L’examen des centiles 90 des concentrations en phosphore total démontre que les bassins versants à forte vocation agricole ont régulièrement présenté des concentrations élevées. Le portrait établi par le centile 90 montre que les bassins versants des rivières Châteauguay, Richelieu, Yamaska, Nicolet, Chaudière, Boyer, Bayonne et L’Assomption ont été aux prises avec une sérieuse problématique de surplus de phosphore en 2000-2002, les concentrations maximales excédant de deux, trois et jusqu’à six fois le critère de qualité de 0,03 mg/l. Ces valeurs élevées sont généralement liées à des épisodes de fortes pluies et de forts débits, entraînant une érosion des sols agricoles riches en phosphore.

Centile 90 des mesures de phosphore total au cours de la période 2000-2002

  • Nitrates et nitrites

Les nitrates et les nitrites constituent la forme la plus abondante et la plus stable de l’azote dans l’environnement. Naturellement présents en faibles concentrations dans les eaux de surface, les nitrates et les nitrites peuvent parfois se trouver en concentrations élevées dans les nappes souterraines des milieux agricoles. Lorsque ces concentrations sont trop élevées dans l’eau d’approvisionnement, elles peuvent causer de sérieux problèmes de santé (comme la méthémoglobinémie chez le nouveau-né). Un critère de 10 mg/l a été défini pour l’eau brute d’approvisionnement en eau potable, mais une telle concentration n’est que très rarement observée dans les eaux de surface québécoises. Une valeur repère de 1 mg/l sera utilisée ici afin de juger de la qualité. Cette valeur repère est utilisée comme borne pour distinguer les classes de qualité satisfaisante et douteuse. Lorsqu’une forme d’azote, comme les nitrates et les nitrites, dépasse à elle seule ce niveau, elle fait alors ressortir une problématique résiduelle pour ce paramètre. D’ailleurs, toute valeur médiane de nitrates et de nitrites supérieure à 1 mg/l identifie un cours d’eau comme étant de qualité douteuse.
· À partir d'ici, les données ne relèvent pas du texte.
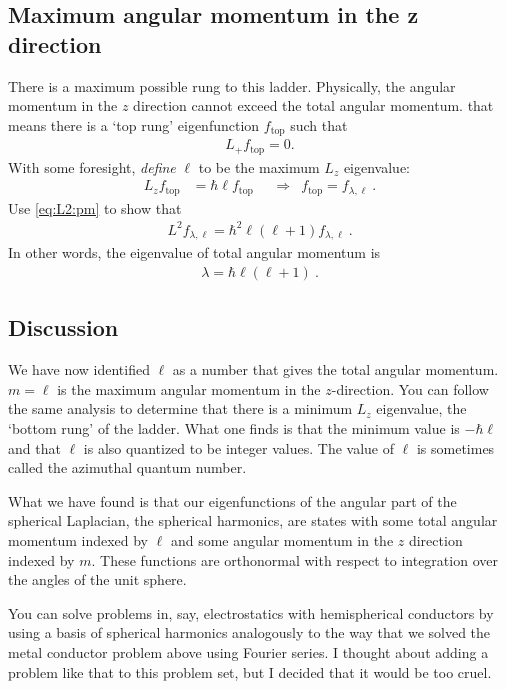 \documentclass[12pt]{article}
\numberwithin{equation}{section}    %
\begin{document}
\subsection{Maximum angular momentum in the z direction}

There is a maximum possible rung to this ladder. Physically, the angular momentum in the $z$ direction cannot exceed the total angular momentum. that means there is a `top rung' eigenfunction $f_\text{top}$ such that
\begin{align}
	L_+ f_\text{top} = 0. 
\end{align}
With some foresight, \emph{define} $\ell$ to be the maximum $L_z$ eigenvalue:
\begin{align}
	L_z f_\text{top} &= \hbar \ell f_\text{top}
	&
	&\Rightarrow &
	f_\text{top} =  f_{\lambda,\ell}
	 \ . 
\end{align}
Use \eqref{eq:L2:pm} to show that
\begin{align}
	L^2 f_{\lambda,\ell} = \hbar^2 \ell(\ell+1) f_{\lambda,\ell} \ .
\end{align}
In other words, the eigenvalue of total angular momentum is
\begin{align}
	\lambda = \hbar\ell(\ell+1) \ .
\end{align}

\subsection*{Discussion}
We have now identified $\ell$ as a number that gives the total angular momentum. $m=\ell$ is the maximum angular momentum in the $z$-direction. You can follow the same analysis to determine that there is a minimum $L_z$ eigenvalue, the `bottom rung' of the ladder. What one finds is that the minimum value is $-\hbar \ell$ and that $\ell$ is also quantized to be integer values. The value of $\ell$ is sometimes called the azimuthal quantum number. 

What we have found is that our eigenfunctions of the angular part of the spherical Laplacian, the spherical harmonics, are states with some total angular momentum indexed by $\ell$ and some angular momentum in the $z$ direction indexed by $m$. These functions are orthonormal with respect to integration over the angles of the unit sphere. 

You can solve problems in, say, electrostatics with hemispherical conductors by using a basis of spherical harmonics analogously to the way that we solved the metal conductor problem above using Fourier series. I thought about adding a problem like that to this problem set, but I decided that it would be too cruel.
\end{document}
La figure ci-dessous montre qu’il n’y a eu aucun dépassement du critère de 10 mg/l dans les principales rivières québécoises pendant les périodes estivales 2000-2002. Par contre, des médianes estivales plus élevées que 1 mg/l ont été enregistrées dans les rivières Boyer, Chaudière, Nicolet, Yamaska, Richelieu, aux Brochets, L’Assomption et Bayonne. De plus, quelques mesures élevées ont ponctuellement été enregistrées à certains affluents des rivières Chaudière et Richelieu. Globalement, les stations de la rive nord du fleuve Saint-Laurent de même que celles qui sont situées à la tête des bassins agricoles ont présenté de faibles teneurs estivales (≤ 0,5 mg/l) en nitrates et en nitrites. Ce constat suggère qu’à l’instar du phosphore, les fortes teneurs en nitrates et en nitrites sont principalement d’origine agricole.
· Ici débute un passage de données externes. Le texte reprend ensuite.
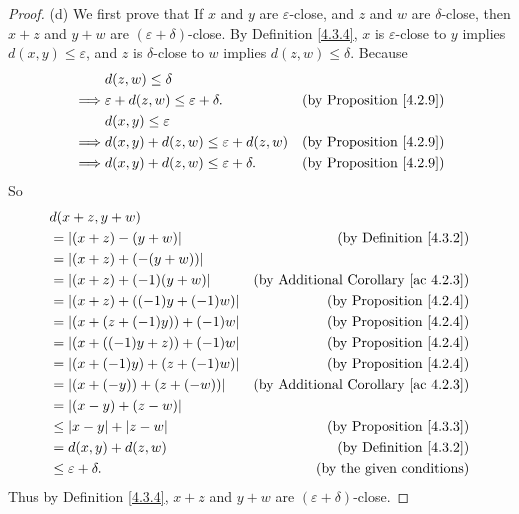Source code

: \begin{proof}{(d)}
    We first prove that If \(x\) and \(y\) are \(\varepsilon\)-close, and \(z\) and \(w\) are \(\delta\)-close, then \(x + z\) and \(y + w\) are \((\varepsilon + \delta)\)-close.
    By Definition \ref{4.3.4}, \(x\) is \(\varepsilon\)-close to \(y\) implies \(d(x, y) \leq \varepsilon\), and \(z\) is \(\delta\)-close to \(w\) implies \(d(z, w) \leq \delta\).
    Because
    \begin{align*}
                 & d(z, w) \leq \delta                                                                    \\
        \implies & \varepsilon + d(z, w) \leq \varepsilon + \delta. & \text{(by Proposition \ref{4.2.9})} \\
                 & d(x, y) \leq \varepsilon                                                               \\
        \implies & d(x, y) + d(z, w) \leq \varepsilon + d(z, w)     & \text{(by Proposition \ref{4.2.9})} \\
        \implies & d(x, y) + d(z, w) \leq \varepsilon + \delta.     & \text{(by Proposition \ref{4.2.9})}
    \end{align*}
    So
    \begin{align*}
         & d(x + z, y + w)                                                                      \\
         & = \abs*{(x + z) - (y + w)}         & \text{(by Definition \ref{4.3.2})}              \\
         & = \abs*{(x + z) + (-(y + w))}                                                        \\
         & = \abs*{(x + z) + (-1)(y + w)}     & \text{(by Additional Corollary \ref{ac 4.2.3})} \\
         & = \abs*{(x + z) + ((-1)y + (-1)w)} & \text{(by Proposition \ref{4.2.4})}             \\
         & = \abs*{(x + (z + (-1)y)) + (-1)w} & \text{(by Proposition \ref{4.2.4})}             \\
         & = \abs*{(x + ((-1)y + z)) + (-1)w} & \text{(by Proposition \ref{4.2.4})}             \\
         & = \abs*{(x + (-1)y) + (z + (-1)w)} & \text{(by Proposition \ref{4.2.4})}             \\
         & = \abs*{(x + (-y)) + (z + (-w))}   & \text{(by Additional Corollary \ref{ac 4.2.3})} \\
         & = \abs*{(x - y) + (z - w)}                                                           \\
         & \leq \abs*{x - y} + \abs*{z - w}   & \text{(by Proposition \ref{4.3.3})}             \\
         & = d(x, y) + d(z, w)                & \text{(by Definition \ref{4.3.2})}              \\
         & \leq \varepsilon + \delta.         & \text{(by the given conditions)}
    \end{align*}
    Thus by Definition \ref{4.3.4}, \(x + z\) and \(y + w\) are \((\varepsilon + \delta)\)-close.


\end{proof}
Médianes estivales 2000-2002 des concentrations de nitrites et de nitrates des rivières québécoises

La répartition des centiles 90 des concentrations de nitrates et de nitrites démontre que les bassins versants supportant d’importantes activités agricoles ont enregistré des concentrations dépassant de deux à cinq fois la valeur repère de 1 mg/l (rivières Boyer, Chaudière, Yamaska et L’Assomption), et même jusqu’à plus de six fois le seuil repère (rivières Châteauguay, Richelieu et Nicolet).
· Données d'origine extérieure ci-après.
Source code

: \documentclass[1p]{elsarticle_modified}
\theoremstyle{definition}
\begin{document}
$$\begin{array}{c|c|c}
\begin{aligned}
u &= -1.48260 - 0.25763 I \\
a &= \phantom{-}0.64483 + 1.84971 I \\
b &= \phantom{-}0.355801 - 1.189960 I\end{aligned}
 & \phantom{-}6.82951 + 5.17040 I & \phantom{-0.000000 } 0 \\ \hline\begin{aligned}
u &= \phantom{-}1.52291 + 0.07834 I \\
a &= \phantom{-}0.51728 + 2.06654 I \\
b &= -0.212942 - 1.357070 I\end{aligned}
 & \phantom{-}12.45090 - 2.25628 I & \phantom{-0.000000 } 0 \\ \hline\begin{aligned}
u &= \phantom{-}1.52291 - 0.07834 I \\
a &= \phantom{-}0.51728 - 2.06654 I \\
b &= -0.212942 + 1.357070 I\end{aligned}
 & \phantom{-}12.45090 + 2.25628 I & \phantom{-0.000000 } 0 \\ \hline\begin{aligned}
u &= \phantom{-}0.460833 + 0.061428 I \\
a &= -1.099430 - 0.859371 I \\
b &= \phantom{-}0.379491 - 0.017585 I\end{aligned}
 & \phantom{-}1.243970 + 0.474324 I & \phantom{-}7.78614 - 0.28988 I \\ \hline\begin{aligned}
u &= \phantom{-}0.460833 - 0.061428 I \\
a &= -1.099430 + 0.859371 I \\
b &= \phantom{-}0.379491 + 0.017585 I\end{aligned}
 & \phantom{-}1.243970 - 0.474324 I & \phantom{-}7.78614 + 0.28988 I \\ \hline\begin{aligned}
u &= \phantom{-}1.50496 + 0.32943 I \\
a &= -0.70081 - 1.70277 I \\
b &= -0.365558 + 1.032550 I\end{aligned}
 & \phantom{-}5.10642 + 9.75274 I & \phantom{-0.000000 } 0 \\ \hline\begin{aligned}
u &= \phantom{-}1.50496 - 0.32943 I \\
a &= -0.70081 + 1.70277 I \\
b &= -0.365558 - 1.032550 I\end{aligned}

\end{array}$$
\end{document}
Centile 90 des concentrations de nitrites et de nitrates au cours de la période 2000-2002

  • Azote ammoniacal

L’azote ammoniacal trouvé dans les eaux de surface du Québec provient principalement des processus de dégradation de l’azote organique (par exemple, celui qui est contenu dans les rejets d’eaux usées domestiques, les lisiers et les fumiers). Sous forme dissoute et non ionisée, l’azote ammoniacal n’est ni cumulatif ni persistant, mais il est toxique pour la vie aquatique. Cette toxicité de l’ammoniac varie selon la température et le pH de l’eau.  Parmi les critères de qualité de l'eau portant sur l'azote ammoniacal, un critère et une valeur repère seront utilisés ici. Le critère de qualité fixé à 0,5 mg N-NH3/l doit être respecté pour l’eau brute destinée à l’approvisionnement en eau potable  (au-delà de cette concentration, des difficultés à traiter adéquatement l'eau potable sont à prévoir) (MENV, 1998). Le critère de 0,5 mg N-NH3/l sera utilisé ici pour l’analyse spatiale des médianes estivales, puisqu'il permet de discriminer les classes de qualité « satisfaisante » et « douteuse ». Une valeur repère de 1,5 mg N-NH3/l sera utilisée comme borne supérieure de classification.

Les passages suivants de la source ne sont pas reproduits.